Exercise requirements:
Wherever the string "apps" appears in the records, return the line that holds it.

Records for this exercise:

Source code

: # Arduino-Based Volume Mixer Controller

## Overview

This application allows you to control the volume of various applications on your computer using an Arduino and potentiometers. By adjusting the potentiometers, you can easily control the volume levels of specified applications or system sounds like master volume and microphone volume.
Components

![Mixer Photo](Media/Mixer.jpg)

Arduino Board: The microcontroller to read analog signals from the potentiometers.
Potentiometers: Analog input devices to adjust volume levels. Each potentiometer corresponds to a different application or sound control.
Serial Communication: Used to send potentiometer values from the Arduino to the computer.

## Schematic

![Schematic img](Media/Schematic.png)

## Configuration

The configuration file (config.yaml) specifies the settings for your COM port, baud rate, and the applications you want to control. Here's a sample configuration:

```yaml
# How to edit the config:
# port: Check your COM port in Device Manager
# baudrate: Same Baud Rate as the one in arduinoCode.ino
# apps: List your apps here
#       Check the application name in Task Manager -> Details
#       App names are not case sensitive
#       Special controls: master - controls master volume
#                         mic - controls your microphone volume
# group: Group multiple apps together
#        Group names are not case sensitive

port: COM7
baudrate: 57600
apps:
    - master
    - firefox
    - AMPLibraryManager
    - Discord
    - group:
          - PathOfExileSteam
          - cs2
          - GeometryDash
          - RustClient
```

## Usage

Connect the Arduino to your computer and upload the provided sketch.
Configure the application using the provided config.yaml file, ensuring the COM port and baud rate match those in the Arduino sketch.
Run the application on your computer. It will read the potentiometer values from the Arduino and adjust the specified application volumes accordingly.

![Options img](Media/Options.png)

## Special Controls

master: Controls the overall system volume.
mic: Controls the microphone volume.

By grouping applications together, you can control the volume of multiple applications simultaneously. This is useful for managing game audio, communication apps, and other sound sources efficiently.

Response box:
# apps: List your apps here
# group: Group multiple apps together
apps:
By grouping applications together, you can control the volume of multiple applications simultaneously. This is useful for managing game audio, communication apps, and other sound sources efficiently.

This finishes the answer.